Gérard Bélanger

Professeur titulaire, Département d’Économique, Université Laval

POUR UNE AIDE GOUVERNEMENTALE AUX ENTREPRISES PLUS EFFICACE

16 mars 2015

Si l’on tient compte de la taille des deux économies,  l’aide aux entreprises coûte au Québec environ deux milliards de plus qu’en Ontario. Or, l’aide aux entreprises porte fréquemment sur des projets onéreux  qui engendrent peu d’emplois (ex. projet Gaspésia, production d’électricité  avec des éoliennes).

Le gouvernement du Québec et la Caisse de dépôt et placement ont récemment annoncé leur participation au financement de la cimenterie de Port-Daniel : un montant  d’environ 500 millions de dollars. Le ministre Daoust  affirme que cette entente a été négociée sur des bases  strictement commerciales.Espérons que cela est  le cas. Sinon, s’il y a effectivement subvention, les États-Unis  y trouveront une justification pour imposer des droits de douane spéciaux sur la production de la cimenterie qui serait écoulée aux États-Unis, ce qui réduira les ventes sur ce marché. De fait, advenant l’imposition de tels droits, la contribution financière du gouvernement se retrouverait, en partie, dans les coffres du gouvernement américain. De plus, l’entreprise devra alors écouler davantage sa production sur le marché canadien au détriment des autres cimenteries  du Québec.

En fait, au lieu de privilégier de telles aventures coûteuses, le gouvernement devrait plutôt consacrer plus de ressources à la croissance de la productivité  manufacturière  du Québec. La productivité et le taux de change sont les deux principaux déterminants de la capacité des entreprises manufacturières du Québec à livrer la bataille de la concurrence sur le marché canadien  et sur les marchés  mondiaux.

 

Entre 2002 (creux historique du dollar à 63,7 cents américains)  et 2011 (sommet du dollar depuis 1960 à 101 cents américains), la force du dollar canadien a fortement contribué à la diminution  de la compétitivité du secteur manufacturier du Québec et de la croissance de ses ventes sur ses principaux marchés (Canada et États-Unis). La force de la devise a ainsi largement réduit la rentabilité et les  investissements du secteur manufacturier. En conséquence, les gains de productivité ont été anémiques.
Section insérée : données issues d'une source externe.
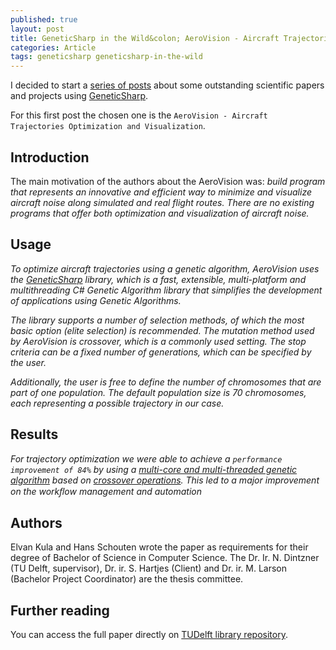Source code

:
 ```yaml
---
published: true
layout: post
title: GeneticSharp in the Wild&colon; AeroVision - Aircraft Trajectories Optimization and Visualization
categories: Article
tags: geneticsharp geneticsharp-in-the-wild
---
```

I decided to start a [series of posts](/tags/geneticsharp-in-the-wild/) about some outstanding scientific papers and projects using [GeneticSharp](https://github.com/giacomelli/GeneticSharp).

For this first post the chosen one is the `AeroVision - Aircraft Trajectories Optimization and Visualization`.

## Introduction
The main motivation of the authors about the AeroVision was:
*build program that represents an innovative and efficient way to
minimize and visualize aircraft noise along simulated and real flight routes. There are no existing programs that offer both optimization and visualization of aircraft noise.*

## Usage
*To optimize aircraft trajectories using a genetic algorithm, AeroVision uses the [GeneticSharp](https://github.com/giacomelli/geneticsharp) library, which is a fast, extensible, multi-platform and multithreading C# Genetic Algorithm library that simplifies the development of applications using Genetic Algorithms.*

*The library supports a number of selection methods, of which the most basic option (elite selection) is recommended. The mutation method used by AeroVision is crossover, which is a commonly used setting. The stop criteria can be a fixed number of generations, which can be specified by the user.* 

*Additionally, the user is free to define the number of chromosomes that are part of one population. The default population size is 70 chromosomes, each representing a possible trajectory in our case.*

## Results
*For trajectory optimization we were able to achieve a `performance improvement of 84%` by using a [multi-core and multi-threaded genetic algorithm](https://github.com/giacomelli/GeneticSharp/wiki/multithreading) based on [crossover operations](https://github.com/giacomelli/GeneticSharp/wiki/crossovers). This led to a major improvement on the workﬂow management and automation*

## Authors
Elvan Kula and Hans Schouten wrote the paper as requirements for their degree of Bachelor of Science in Computer Science. The Dr. Ir. N. Dintzner (TU Delft, supervisor), Dr. ir. S. Hartjes (Client) and Dr. ir. M. Larson (Bachelor Project Coordinator) are the thesis committee.

## Further reading
You can access the full paper directly on [TUDelft library repository](http://resolver.tudelft.nl/uuid:91c8261d-a5f2-414a-9b83-2e0d6ad5b37f).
Ainsi, au cours de cette période, les gains de productivité du secteur manufacturier s’établissent  à seulement 10,6% au Québec et au Canada, comparativement à 55,7% aux États-Unis. Au cours de la même période, la hausse du salaire horaire du secteur manufacturier est moindre au Canada (24,7% en $ canadien) qu’aux États-Unis (33,5% en $ américain). Toutefois la valeur de la devise canadienne augmente de 58,8%.

De fait, sous  les effets conjugués des variations de la  productivité, des salaires horaires et de la valeur de la devise, le coût de main d’œuvre par unité produite (en $ américain) augmente au Canada (+79,1 %) alors qu’il diminue aux États-Unis (-14,3%).  Ainsi, Il n’est pas surprenant de constater que la production manufacturière chute de 11,5% au Québec et au Canada tandis qu’elle augmente de 23,2% aux États-Unis.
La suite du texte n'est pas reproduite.